Annual inflation remained unchanged in November in the country, at 3.1%, according to Statistics Canada. This stabilization demonstrates that the fight against inflation is not over, according to experts.
Consumer price index (CPI) data, released on Tuesday, showed progress in easing inflation has stalled. Higher prices for leisure and clothing have put upward pressure on overall inflation.
Economists mostly expected a decline in inflation last month.
The report, however, contains some encouraging elements, notably a slowdown in certain indicators of core inflation, which eliminates volatile components.
“Today’s moderately disappointing result highlights the fact that we still have to fight inflation, in case there is still any doubt,” reacts Douglas Porter, chief economist at BMO.
“Nevertheless, the picture remains the same: the underlying inflation trend is weaker, the economy is slowing and the Bank of Canada is expected to start cutting rates around the middle of the year. »
The report contains other good news regarding food products. The pace of price increases slowed for a fifth consecutive month.
Food prices rose 4.7% from a year earlier, marking a slowdown from 5.4% in October.
Prices for services were flat last month, rising 4.6% year over year, as higher prices for package tours were offset by lower prices for cell phone services.
The Bank of Canada has chosen to maintain its key interest rate at 5% in recent months, but has not ruled out further rate hikes if inflation remains high.

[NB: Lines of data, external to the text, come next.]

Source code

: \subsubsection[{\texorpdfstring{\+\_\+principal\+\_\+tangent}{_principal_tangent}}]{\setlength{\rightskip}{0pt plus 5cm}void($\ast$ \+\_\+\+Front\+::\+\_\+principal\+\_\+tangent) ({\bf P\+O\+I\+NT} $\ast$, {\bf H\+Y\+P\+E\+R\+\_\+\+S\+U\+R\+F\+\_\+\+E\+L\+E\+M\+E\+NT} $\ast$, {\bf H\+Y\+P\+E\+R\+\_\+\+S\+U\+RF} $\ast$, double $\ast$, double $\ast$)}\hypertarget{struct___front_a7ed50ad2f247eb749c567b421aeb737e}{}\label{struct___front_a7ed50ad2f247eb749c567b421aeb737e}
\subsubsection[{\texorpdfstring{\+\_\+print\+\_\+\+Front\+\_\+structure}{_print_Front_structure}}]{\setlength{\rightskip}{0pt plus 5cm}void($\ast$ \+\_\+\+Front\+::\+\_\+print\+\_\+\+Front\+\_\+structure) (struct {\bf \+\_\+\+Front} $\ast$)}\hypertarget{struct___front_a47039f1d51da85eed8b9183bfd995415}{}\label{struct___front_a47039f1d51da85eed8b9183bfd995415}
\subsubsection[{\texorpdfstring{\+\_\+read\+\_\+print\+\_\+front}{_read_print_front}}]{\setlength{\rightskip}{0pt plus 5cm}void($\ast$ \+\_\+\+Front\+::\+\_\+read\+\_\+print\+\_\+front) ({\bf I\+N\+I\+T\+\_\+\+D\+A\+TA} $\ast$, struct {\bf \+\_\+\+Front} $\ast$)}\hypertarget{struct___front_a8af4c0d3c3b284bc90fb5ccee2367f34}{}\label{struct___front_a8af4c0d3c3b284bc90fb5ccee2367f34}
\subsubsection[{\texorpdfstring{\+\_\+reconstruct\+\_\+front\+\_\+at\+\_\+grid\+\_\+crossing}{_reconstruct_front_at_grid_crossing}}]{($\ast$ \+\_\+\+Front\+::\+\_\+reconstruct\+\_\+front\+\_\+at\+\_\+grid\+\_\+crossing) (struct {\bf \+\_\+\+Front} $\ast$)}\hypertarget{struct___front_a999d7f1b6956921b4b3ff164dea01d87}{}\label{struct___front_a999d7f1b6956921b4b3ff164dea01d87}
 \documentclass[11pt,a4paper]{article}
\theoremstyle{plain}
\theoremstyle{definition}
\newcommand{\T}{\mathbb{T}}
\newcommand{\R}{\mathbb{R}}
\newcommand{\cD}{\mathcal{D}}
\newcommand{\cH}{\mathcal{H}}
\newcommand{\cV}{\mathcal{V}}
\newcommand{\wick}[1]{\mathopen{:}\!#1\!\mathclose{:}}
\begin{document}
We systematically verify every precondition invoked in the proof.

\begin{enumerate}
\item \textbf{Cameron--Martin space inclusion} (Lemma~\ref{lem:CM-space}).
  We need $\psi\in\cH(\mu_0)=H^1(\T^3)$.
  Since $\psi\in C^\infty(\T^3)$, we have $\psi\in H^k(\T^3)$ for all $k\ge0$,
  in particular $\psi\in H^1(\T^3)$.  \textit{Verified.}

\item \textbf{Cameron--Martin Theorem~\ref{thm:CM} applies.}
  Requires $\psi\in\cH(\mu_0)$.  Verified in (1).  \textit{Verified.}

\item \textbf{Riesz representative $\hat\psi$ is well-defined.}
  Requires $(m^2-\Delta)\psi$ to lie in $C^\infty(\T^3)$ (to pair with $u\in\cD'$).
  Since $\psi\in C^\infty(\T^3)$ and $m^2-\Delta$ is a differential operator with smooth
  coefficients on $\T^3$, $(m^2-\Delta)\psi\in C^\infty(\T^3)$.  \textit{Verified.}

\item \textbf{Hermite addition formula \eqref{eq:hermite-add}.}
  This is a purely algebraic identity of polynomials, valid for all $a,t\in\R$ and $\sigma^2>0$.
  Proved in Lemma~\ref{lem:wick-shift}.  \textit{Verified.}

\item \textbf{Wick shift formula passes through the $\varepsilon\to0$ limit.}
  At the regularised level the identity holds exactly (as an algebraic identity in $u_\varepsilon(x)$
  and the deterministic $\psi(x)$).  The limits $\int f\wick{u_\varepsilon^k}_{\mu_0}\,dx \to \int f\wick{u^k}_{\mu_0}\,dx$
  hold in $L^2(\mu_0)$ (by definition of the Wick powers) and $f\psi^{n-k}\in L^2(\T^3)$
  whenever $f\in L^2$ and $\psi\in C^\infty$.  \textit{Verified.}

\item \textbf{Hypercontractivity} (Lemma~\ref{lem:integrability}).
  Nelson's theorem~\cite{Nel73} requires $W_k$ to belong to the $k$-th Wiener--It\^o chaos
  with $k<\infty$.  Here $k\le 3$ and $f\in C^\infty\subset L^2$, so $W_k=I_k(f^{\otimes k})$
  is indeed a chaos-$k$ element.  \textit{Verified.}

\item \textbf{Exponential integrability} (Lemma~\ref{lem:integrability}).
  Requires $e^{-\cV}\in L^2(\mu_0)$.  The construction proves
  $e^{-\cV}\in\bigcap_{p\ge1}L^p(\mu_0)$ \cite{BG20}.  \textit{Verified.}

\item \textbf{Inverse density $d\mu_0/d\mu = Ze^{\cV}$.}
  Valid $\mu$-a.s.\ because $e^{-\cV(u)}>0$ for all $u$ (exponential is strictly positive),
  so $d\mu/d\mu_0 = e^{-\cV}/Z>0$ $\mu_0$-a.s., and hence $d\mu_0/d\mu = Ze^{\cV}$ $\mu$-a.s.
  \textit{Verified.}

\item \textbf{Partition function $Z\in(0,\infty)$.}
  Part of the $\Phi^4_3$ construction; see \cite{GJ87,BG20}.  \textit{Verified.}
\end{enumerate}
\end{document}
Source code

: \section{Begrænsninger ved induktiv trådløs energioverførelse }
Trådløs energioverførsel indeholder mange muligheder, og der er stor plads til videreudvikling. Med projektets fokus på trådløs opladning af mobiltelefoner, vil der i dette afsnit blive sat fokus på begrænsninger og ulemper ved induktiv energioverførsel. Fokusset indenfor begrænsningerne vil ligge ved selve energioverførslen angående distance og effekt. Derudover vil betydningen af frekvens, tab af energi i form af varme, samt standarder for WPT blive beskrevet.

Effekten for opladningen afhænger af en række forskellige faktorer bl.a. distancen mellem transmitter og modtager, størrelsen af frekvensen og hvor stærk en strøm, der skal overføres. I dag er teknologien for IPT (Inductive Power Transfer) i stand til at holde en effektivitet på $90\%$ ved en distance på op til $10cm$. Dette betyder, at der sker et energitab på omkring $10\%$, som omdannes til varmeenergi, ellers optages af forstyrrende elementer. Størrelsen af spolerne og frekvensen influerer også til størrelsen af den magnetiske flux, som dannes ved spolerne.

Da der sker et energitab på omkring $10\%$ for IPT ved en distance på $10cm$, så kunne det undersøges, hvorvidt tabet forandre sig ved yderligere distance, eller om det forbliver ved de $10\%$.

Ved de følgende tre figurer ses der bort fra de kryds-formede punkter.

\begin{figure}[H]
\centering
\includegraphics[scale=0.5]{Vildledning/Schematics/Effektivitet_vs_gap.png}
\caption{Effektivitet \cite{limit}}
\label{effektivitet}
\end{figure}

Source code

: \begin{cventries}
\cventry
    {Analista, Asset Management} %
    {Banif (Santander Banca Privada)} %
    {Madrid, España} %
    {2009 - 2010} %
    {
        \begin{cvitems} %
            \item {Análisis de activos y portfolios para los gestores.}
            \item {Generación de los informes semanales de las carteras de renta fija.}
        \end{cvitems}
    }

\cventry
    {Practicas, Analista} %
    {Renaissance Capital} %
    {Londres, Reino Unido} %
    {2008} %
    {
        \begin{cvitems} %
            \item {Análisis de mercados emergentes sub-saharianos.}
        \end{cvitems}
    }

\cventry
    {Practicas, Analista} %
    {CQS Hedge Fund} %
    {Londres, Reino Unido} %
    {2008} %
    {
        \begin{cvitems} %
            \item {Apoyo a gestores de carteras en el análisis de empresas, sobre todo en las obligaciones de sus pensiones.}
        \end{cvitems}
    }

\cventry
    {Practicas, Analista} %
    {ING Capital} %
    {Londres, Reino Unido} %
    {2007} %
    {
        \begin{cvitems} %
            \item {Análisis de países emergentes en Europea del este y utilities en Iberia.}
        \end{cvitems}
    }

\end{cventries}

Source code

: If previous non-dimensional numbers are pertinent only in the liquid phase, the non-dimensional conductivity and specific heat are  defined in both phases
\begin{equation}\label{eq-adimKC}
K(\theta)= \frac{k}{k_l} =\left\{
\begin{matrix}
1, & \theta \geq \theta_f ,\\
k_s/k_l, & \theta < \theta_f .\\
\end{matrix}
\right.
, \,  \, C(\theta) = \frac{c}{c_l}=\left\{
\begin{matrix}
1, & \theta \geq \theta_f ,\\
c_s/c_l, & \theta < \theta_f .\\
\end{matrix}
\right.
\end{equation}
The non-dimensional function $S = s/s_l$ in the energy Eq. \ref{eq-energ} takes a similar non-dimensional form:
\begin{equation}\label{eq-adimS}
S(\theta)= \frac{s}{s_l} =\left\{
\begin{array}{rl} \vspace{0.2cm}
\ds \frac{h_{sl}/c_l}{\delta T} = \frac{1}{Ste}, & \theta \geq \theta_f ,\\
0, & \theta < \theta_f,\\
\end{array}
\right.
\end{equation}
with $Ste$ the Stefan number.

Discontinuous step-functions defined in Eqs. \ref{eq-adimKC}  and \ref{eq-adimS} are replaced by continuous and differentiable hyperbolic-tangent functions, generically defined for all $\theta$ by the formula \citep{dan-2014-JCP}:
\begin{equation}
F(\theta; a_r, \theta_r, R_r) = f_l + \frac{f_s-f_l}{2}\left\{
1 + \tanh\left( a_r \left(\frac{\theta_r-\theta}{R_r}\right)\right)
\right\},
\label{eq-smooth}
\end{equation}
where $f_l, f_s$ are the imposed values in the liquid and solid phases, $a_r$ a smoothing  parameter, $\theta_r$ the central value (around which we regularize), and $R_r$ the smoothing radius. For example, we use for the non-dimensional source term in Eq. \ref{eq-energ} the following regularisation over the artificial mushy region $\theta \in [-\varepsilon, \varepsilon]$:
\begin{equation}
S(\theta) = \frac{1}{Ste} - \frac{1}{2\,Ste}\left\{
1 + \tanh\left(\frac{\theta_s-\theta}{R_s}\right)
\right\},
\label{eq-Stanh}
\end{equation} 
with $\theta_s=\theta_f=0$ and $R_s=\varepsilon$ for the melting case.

In his speech last week, Governor Tiff Macklem acknowledged that there could be obstacles on the path to returning inflation to the 2% target.
The inflation trend in Canada has moderated since mid-2022, although not without some ups and downs, notably a slight increase in inflation over the summer.
The central bank does not rule out the possibility of a further rate hike if it deems it necessary. Most forecasters, however, expect the next move to be to lower interest rates next year.